Lumber Mills - Kinda tricky to know when to build a lumber mill, generally, if its not next to a fresh water tile, I'll turn it into a lumber mill. Now, I might turn it into a lumber mill anyways if its beside a fresh water tile anyways depending if I plan to have a couple of Maritime city states as friends/allies.

Forts:
Depends on difficulty and position of the city. I'll build one on a hill adjacent to my city.

Never:
Trading posts (although I think people use them on city states)

Tundra tiles with forests on them - don't cut the trees down.

This is a blanket strategy I place on all my cities. My goal is to develop the land so that it will produce the most yield of food/production. Normally its 4 after you get civic service. Bonus if the tile (which it normally will) have a gold yield. Now, it does get more complicate the more you want to micro your city but for most people this should work up until you play deity.
 
I use the following guidelines when improving my cities:

1) inward out: improve the inner ring first, then the second ring, then the third. Of course, if you have good tiles (river!) in the second or third ring available, use those first.

2) in each ring, make sure you produce enough food to cover the tiles that don't produce food. For example if you have a hill and a forest in the inner ring, rest grassland. You'll need 3 extra food to be able to work the hill (unless you farm it) and the forest.
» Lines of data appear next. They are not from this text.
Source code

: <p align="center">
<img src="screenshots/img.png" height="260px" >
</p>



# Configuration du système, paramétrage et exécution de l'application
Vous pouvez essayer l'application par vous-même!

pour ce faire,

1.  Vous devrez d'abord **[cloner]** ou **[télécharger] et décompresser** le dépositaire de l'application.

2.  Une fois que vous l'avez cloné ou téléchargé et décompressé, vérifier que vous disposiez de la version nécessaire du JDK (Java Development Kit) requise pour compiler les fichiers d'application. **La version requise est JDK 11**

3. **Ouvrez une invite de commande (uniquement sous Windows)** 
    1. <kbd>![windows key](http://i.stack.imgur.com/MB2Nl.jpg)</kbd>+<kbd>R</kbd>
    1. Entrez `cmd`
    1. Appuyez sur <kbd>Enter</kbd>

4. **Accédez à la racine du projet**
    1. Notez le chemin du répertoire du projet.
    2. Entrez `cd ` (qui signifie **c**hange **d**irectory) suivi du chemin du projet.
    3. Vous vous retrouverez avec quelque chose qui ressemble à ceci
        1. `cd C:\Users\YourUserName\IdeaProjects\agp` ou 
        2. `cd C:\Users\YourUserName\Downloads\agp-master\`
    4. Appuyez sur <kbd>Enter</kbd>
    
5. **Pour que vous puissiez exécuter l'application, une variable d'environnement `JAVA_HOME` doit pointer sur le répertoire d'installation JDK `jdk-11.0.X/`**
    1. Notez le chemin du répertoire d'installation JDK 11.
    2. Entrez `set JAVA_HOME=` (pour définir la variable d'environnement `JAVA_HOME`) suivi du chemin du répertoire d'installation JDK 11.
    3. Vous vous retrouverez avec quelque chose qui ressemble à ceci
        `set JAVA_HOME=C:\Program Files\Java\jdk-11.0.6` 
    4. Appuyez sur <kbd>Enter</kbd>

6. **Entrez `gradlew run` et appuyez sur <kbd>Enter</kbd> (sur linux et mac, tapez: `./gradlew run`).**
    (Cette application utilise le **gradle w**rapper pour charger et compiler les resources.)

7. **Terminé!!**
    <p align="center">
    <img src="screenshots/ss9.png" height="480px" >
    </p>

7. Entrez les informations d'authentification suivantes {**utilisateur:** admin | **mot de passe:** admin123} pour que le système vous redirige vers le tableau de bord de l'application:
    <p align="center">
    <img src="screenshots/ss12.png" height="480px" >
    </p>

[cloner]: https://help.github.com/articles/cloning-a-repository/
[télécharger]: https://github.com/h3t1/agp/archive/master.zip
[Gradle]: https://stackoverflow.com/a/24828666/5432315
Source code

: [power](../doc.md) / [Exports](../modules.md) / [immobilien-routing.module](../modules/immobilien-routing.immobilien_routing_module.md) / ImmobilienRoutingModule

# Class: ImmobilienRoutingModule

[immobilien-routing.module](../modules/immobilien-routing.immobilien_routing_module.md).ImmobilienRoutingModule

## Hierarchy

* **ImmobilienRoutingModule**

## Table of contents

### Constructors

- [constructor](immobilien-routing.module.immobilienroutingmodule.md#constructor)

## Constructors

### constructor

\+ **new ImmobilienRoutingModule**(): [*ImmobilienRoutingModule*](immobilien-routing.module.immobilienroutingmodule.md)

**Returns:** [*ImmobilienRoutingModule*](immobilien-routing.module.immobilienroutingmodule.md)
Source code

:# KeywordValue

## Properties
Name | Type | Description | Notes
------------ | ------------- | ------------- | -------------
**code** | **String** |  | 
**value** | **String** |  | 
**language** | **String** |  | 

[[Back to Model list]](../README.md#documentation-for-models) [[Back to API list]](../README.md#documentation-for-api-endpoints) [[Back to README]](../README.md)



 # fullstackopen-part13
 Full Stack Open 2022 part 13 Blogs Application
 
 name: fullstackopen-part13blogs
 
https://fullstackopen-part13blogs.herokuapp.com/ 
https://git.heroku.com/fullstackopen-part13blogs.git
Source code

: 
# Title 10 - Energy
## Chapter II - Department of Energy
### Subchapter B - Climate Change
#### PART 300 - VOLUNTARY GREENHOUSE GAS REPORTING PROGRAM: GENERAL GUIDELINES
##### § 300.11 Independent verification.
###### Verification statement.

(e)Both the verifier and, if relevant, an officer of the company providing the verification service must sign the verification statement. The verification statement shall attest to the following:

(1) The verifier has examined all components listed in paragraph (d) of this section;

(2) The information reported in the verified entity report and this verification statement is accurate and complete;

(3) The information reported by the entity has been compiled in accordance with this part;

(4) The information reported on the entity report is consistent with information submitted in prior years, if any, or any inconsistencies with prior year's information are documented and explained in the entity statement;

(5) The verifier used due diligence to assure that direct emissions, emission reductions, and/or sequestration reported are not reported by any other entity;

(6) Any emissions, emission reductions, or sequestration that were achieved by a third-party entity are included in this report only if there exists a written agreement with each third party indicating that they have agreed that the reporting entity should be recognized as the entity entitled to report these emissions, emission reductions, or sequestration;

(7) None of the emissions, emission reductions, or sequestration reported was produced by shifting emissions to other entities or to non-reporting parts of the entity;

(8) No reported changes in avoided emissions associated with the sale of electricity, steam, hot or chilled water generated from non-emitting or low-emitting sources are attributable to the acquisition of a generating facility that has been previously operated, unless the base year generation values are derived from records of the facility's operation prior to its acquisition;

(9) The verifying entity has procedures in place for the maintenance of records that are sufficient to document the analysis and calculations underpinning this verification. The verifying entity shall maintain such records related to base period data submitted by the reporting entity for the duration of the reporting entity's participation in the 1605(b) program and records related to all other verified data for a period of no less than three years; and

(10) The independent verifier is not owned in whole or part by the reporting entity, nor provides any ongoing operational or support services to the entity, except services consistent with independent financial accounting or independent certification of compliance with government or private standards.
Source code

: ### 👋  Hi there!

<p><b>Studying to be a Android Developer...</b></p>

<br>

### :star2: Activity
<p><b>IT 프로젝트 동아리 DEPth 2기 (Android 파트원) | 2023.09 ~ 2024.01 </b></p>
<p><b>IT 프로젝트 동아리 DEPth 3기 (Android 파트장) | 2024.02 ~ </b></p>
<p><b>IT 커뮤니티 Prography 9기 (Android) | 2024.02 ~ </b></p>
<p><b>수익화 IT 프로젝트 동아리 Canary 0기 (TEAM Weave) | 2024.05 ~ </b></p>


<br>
So make sure to have two farms on the grasslands (4 extra food with civil service/fertilizer).
Note: this doesn't take into account that you can get food from maritime CS. If you plan to rely on maritime food alone, of course you can build trading posts rather than farms.

3) Improvement order (especially in new cities): food first, then production, then gold. Obviously if you are low on happiness, you will improve happy resources first.
Again, if you know you will use a lot of maritime food, you can move production and gold before food.

4) Over time, when you have your core cities set up and build granaries/water mills, and perhaps have two or more maritime allies, you can reduce the number of farms you have, and build trading posts over them.
 
1st City -

What luxuries do I have? Are they mining based or calendar based?

If mining based, I'll build a worker right after building a scout - If Calendar based, I may build a monument before I build the worker

The idea is to have a worker ready when I can hook up my first luxury...

Then if I have trees in my first ring, I'll cut them for the early hammer boost...

By then I should be able to hook up horses if I have any (which I never do LOL)

At this point I will either:

a. Ally a maritime CS
b. Hook up a food resource
c. Build a few farms

Then it's mines on hills, and trading posts anywhere there's a innate coin in the tile

2nd City and Beyond -

Hook up whatever I came here for (2nd city is usually settled near horses)
Hook up some food
If it's a good production city (hills and trees)... start ramping up hammers
If it's a good money city... TPs hard and fast

But then again... I'm not an elite player by any stretch.... so :think: consider carefully before taking my advice :crazyeye:


EDIT: And Oh yeah.... TP every jungle then build a university - THAT's a nice tile
 
1st priorty - A luxury or resource I need.
High value = a tile I am likely to work heavily.
Low value = a tile I will work everyonce in a while
No value = a tile I will probably never work but not ready to delete worker just yet

Probably the first priority after lux/strategic tiles is mines/mills in a new city. At least the first 1 or 2. Mines/Mills 3,4,5+ even in a production city aren't going to be worked for a while. I often just keep building them while the worker is around if there is no urgen need elsewhere.

Eventually get around to TPs on rivers, and maybe a farm or two where needed, which is typically in production cities when the pop growth slows.

After a while it's all pretty low value stuff. I build insurance farms in case I lose a maritime CS.

I almost never, ever, never, ever work an unimproved tile for long. This would be the sign more workers are needed.